Combating complex diseases with data

All of us constantly generate data, that is for sure – no matter whether sending text messages, using our favorite streaming service or booking a plane ticket. And the amount of digital data continues to grow exponentially. Boehringer Ingelheim sees this as a great opportunity to innovate in areas of high unmet medical need.

Five million patients – five million persons with their own distinct biography. And all of them are affected by their health condition in a different way, which can be documented by a multitude of individual healthcare data. Our Biberach colleague George Okafo (Global Computational Biology and Digital Sciences, in short gCBDS), for instance, emphasizes the value of this data gathered from biological samples and patient records. He has a longstanding data platform background, but to make up to 100 petabytes (that is 100,000 terabytes) of external biobank data available to all of his Boehringer Ingelheim colleagues is a first for him: “These insights will help us develop personalized medicines and get them to the patients even faster.”

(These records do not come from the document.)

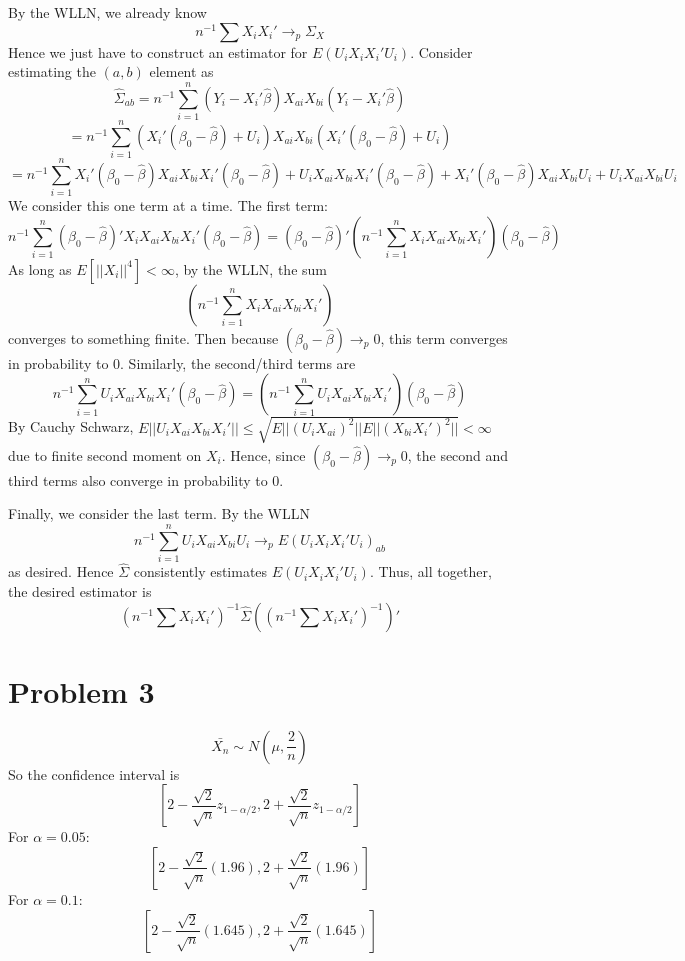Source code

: \documentclass[10pt,letter]{article}
\begin{document}
\begin{enumerate}[label=(\alph*)]
By the WLLN, we already know
\[ n^{-1} \sum X_iX_i' \to_p \Sigma_X \]
Hence we just have to construct an estimator for $E(U_iX_iX_i'U_i)$. Consider estimating the $(a,b)$ element as
\[ \hat{\Sigma}_{ab} = n^{-1} \sum_{i=1}^n (Y_i - X_i'\hat{\beta})X_{ai}X_{bi}(Y_i - X_i'\hat{\beta}) \]
 \[ = n^{-1} \sum_{i=1}^n (X_i'(\beta_0 - \hat{\beta}) + U_i)X_{ai}X_{bi}( X_i'(\beta_0 - \hat{\beta}) + U_i)  \]
  \[ = n^{-1} \sum_{i=1}^n X_i'(\beta_0 - \hat{\beta})X_{ai}X_{bi} X_i'(\beta_0 - \hat{\beta}) + U_iX_{ai}X_{bi}X_i'(\beta_0 - \hat{\beta}) + X_i'(\beta_0 - \hat{\beta})X_{ai}X_{bi}U_i + U_iX_{ai}X_{bi}U_i \]
  We consider this one term at a time. The first term:
  \[ n^{-1} \sum_{i=1}^n (\beta_0 - \hat{\beta})'X_iX_{ai}X_{bi} X_i'(\beta_0 - \hat{\beta}) =(\beta_0 - \hat{\beta})'\left(n^{-1} \sum_{i=1}^n X_iX_{ai}X_{bi} X_i' \right) (\beta_0 - \hat{\beta}) \]
  As long as $E[||X_i||^4] < \infty$, by the WLLN, the sum
  \[\left(n^{-1} \sum_{i=1}^n X_iX_{ai}X_{bi} X_i' \right) \]
  converges to something finite. Then because $(\beta_0 - \hat{\beta}) \to_p 0$, this term converges in probability to 0. Similarly, the second/third terms are
  \[n^{-1} \sum_{i=1}^n U_iX_{ai}X_{bi}X_i'(\beta_0 - \hat{\beta}) = \left(n^{-1} \sum_{i=1}^n U_iX_{ai}X_{bi}X_i' \right)(\beta_0 - \hat{\beta}) \]
  By Cauchy Schwarz, $E||U_iX_{ai}X_{bi}X_i'|| \le \sqrt{E||(U_iX_{ai})^2||E||(X_{bi}X_i')^2||} < \infty$ due to finite second moment on $X_i$. Hence, since $(\beta_0 - \hat{\beta})  \to_p 0$, the second and third terms also converge in probability to 0.

Finally, we consider the last term. By the WLLN
\[n^{-1} \sum_{i=1}^nU_iX_{ai}X_{bi}U_i \to_p E(U_iX_iX_i'U_i)_{ab} \]
as desired. Hence $\hat{\Sigma}$ consistently estimates $E(U_iX_iX_i'U_i)$. Thus, all together, the desired estimator is
\[ \left(n^{-1} \sum X_iX_i' \right)^{-1} \hat{\Sigma}\left(\left(n^{-1} \sum X_iX_i' \right)^{-1}\right)' \]
\end{enumerate}
\section*{Problem 3}
\[ \bar{X_n} \sim N(\mu, \frac{2}{n}) \]
So the confidence interval is
\[ \left[ 2 - \frac{\sqrt{2}}{\sqrt{n}}z_{1-\alpha/2}, 2 + \frac{\sqrt{2}}{\sqrt{n}}z_{1-\alpha/2} \right] \]
For $\alpha = 0.05$:
\[ \left[ 2 - \frac{\sqrt{2}}{\sqrt{n}}(1.96), 2 + \frac{\sqrt{2}}{\sqrt{n}}(1.96) \right] \]
For $\alpha = 0.1$:
\[ \left[ 2- \frac{\sqrt{2}}{\sqrt{n}}(1.645), 2 + \frac{\sqrt{2}}{\sqrt{n}}(1.645) \right] \]
\end{document}

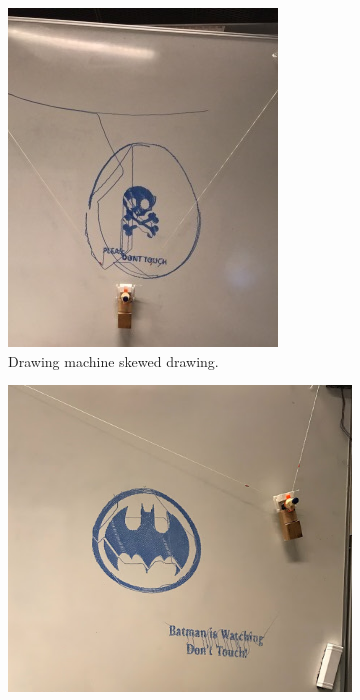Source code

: \begin{figure}[H]
    \caption{Configuring bridging between drawing machine and logic}
    \begin{subfigure}[t]{.24\textwidth}
        \includegraphics[width=\textwidth]{Images/DrawingMachine/SkewedDrawing.jpg}
        \caption{Drawing machine skewed drawing.}
        \label{SkewedDrawing}
        \centering
    \end{subfigure}
    \begin{subfigure}[t]{.24\textwidth}
        \includegraphics[width=\textwidth]{Images/Jacobselskovsbilleder/Batman.PNG}

\end{subfigure}
\end{figure}
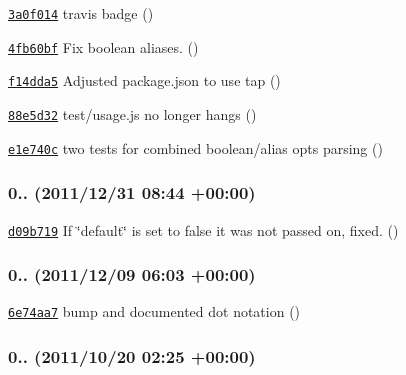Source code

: \begin{DoxyItemize}
\item \href{https://github.com/bcoe/yargs/commit/3a0f014c1451280ac1c9caa1f639d31675586eec}{\tt 3a0f014} travis badge ()
\item \href{https://github.com/bcoe/yargs/commit/4fb60bf17845f4ce3293f8ca49c9a1a7c736cfce}{\tt 4fb60bf} Fix boolean aliases. ()
\item \href{https://github.com/bcoe/yargs/commit/f14dda546efc4fe06ace04d36919bfbb7634f79b}{\tt f14dda5} Adjusted package.\+json to use tap ()
\item \href{https://github.com/bcoe/yargs/commit/88e5d32295be6e544c8d355ff84e355af38a1c74}{\tt 88e5d32} test/usage.\+js no longer hangs ()
\item \href{https://github.com/bcoe/yargs/commit/e1e740c27082f3ce84deca2093d9db2ef735d0e5}{\tt e1e740c} two tests for combined boolean/alias opts parsing ()
\end{DoxyItemize}

\subsubsection*{0.. (2011/12/31 08\+:44 +00\+:00)}


\begin{DoxyItemize}
\item \href{https://github.com/bcoe/yargs/commit/d09b71980ef711b6cf3918cd19beec8257e40e82}{\tt d09b719} If \char`\"{}default\char`\"{} is set to false it was not passed on, fixed. ()
\end{DoxyItemize}

\subsubsection*{0.. (2011/12/09 06\+:03 +00\+:00)}


\begin{DoxyItemize}
\item \href{https://github.com/bcoe/yargs/commit/6e74aa7b46a65773e20c0cb68d2d336d4a0d553d}{\tt 6e74aa7} bump and documented dot notation ()
\end{DoxyItemize}

\subsubsection*{0.. (2011/10/20 02\+:25 +00\+:00)}


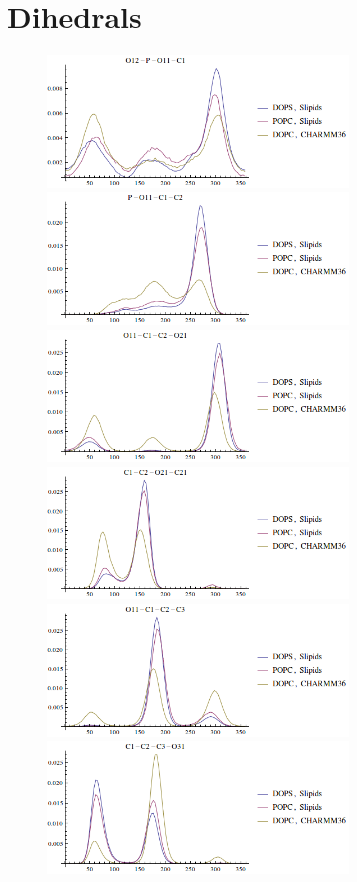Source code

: \documentclass[aps,prl,superscriptaddress,twocolumn]{revtex4}
\begin{document}
\section{Dihedrals}
\begin{figure}[]
  \centering
  \includegraphics[width=8.0cm]{../Figs/dihed1.png}
  \includegraphics[width=8.0cm]{../Figs/dihed2.png}
  \includegraphics[width=8.0cm]{../Figs/dihed3.png}
  \includegraphics[width=8.0cm]{../Figs/dihed4.png}
  \includegraphics[width=8.0cm]{../Figs/dihed5.png}
  \includegraphics[width=8.0cm]{../Figs/dihed6.png}

\end{figure}
\end{document}
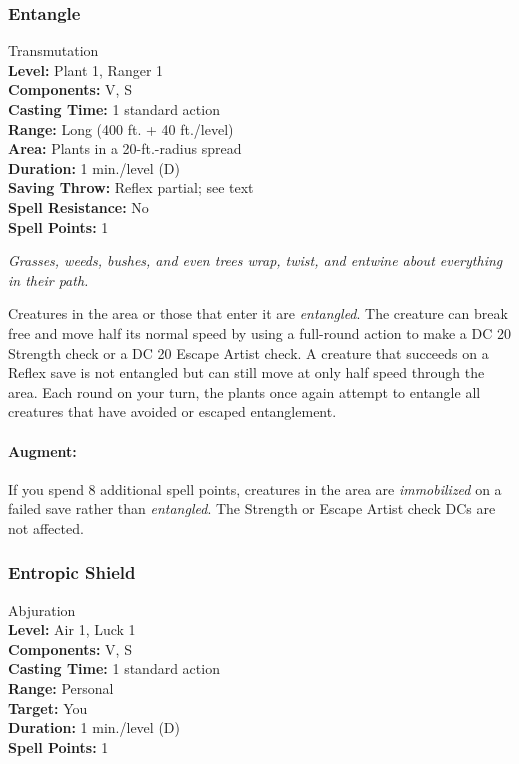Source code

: \subsubsection{Entangle}
\label{Spell:Entangle}
Transmutation
\\ \textbf{Level:} Plant 1, Ranger 1
\\ \textbf{Components:} V, S
\\ \textbf{Casting Time:} 1 standard action
\\ \textbf{Range:} Long (400 ft. + 40 ft./level)
\\ \textbf{Area:} Plants in a 20-ft.-radius spread
\\ \textbf{Duration:} 1 min./level (D)
\\ \textbf{Saving Throw:} Reflex partial; see text
\\ \textbf{Spell Resistance:} No
\\ \textbf{Spell Points:} 1

\emph{Grasses, weeds, bushes, and even trees wrap, twist, and entwine about everything in their path.} 

Creatures in the area or those that enter it are \emph{entangled}.
The creature can break free and move half its normal speed by using a full-round action to make a DC 20 Strength check or a DC 20 Escape Artist check. 
A creature that succeeds on a Reflex save is not entangled but can still move at only half speed through the area. 
Each round on your turn, the plants once again attempt to entangle all creatures that have avoided or escaped entanglement.

\paragraph{Augment:} If you spend 8 additional spell points, creatures in the area are \emph{immobilized} on a failed save rather than \emph{entangled}. The Strength or Escape Artist check DCs are not affected.
\subsubsection{Entropic Shield}
\label{Spell:EntropicShield}
Abjuration
\\ \textbf{Level:} Air 1, Luck 1
\\ \textbf{Components:} V, S
\\ \textbf{Casting Time:} 1 standard action
\\ \textbf{Range:} Personal
\\ \textbf{Target:} You
\\ \textbf{Duration:} 1 min./level (D)
\\ \textbf{Spell Points:} 1

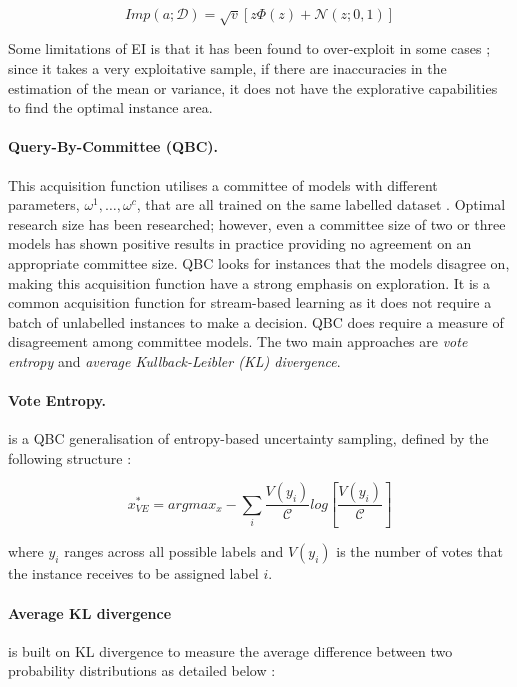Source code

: \documentclass[ %
                    author={James Stephenson},
                supervisor={Dr. Edwin Simpson},
                    degree={MSc},
                     title={PROJECT PLAN},
                  subtitle={ Bayesian Deep Learning For Extractive Test Summarisation},
                      type={},
                      year={2022}]{../additions/dissertation}
\begin{document}
				$$
					Imp(a; \mathcal{D}) = \sqrt{v}\left[z \Phi(z) + \mathcal{N}(z; 0, 1)\right]
				$$	

				\noindent
				Some limitations of EI is that it has been found to over-exploit in some cases \cite{Qin17}; since it takes a very exploitative sample, if there are inaccuracies in the estimation of the mean or variance, it does not have the explorative capabilities to find the optimal instance area.

				\paragraph{Query-By-Committee (QBC).} This acquisition function utilises a committee of models with different parameters, ${\omega^1, \ldots, \omega^{c}}$, that are all trained on the same labelled dataset \cite{Seung92}. Optimal research size has been researched; however, even a committee size of two or three models has shown positive results in practice \cite{Seung92, Craven08, Nigam98} providing no agreement on an appropriate committee size. QBC looks for instances that the models disagree on, making this acquisition function have a strong emphasis on exploration. It is a common acquisition function for stream-based learning \cite{Settles09} as it does not require a batch of unlabelled instances to make a decision. QBC does require a measure of disagreement among committee models. The two main approaches are \emph{vote entropy} and \emph{average Kullback-Leibler (KL) divergence}. 

				\paragraph{Vote Entropy.} is a QBC generalisation of entropy-based uncertainty sampling, defined by the following structure \cite{Dagan95}:

				$$
					x^\ast_{VE} = argmax_x - \sum_i \frac{V(y_i)}{\mathcal{C}} log \left[\frac{V(y_i)}{\mathcal{C}}\right]
				$$
		
				\noindent
				where $y_i$ ranges across all possible labels and $V(y_i)$ is the number of votes that the instance receives to be assigned label $i$.

				\paragraph{Average KL divergence} is built on KL divergence \cite{Kullback51} to measure the average difference between two probability distributions as detailed below \cite{Nigam98}:
\end{document}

Gathering and interpreting data offers a broad range of opportunities to improve our lives, including medical research. Building on this, the Dataland initiative is on its way to establish a data-driven mindset and working culture at Boehringer Ingelheim and will offer an unprecedented end-to-end data ecosystem for all colleagues. All data used undergoes the required data security, access and compliance checks and procedures. And the user-friendly access to the data platform George’s team is currently developing, which is part of the initiative, will be fully available in the next few years.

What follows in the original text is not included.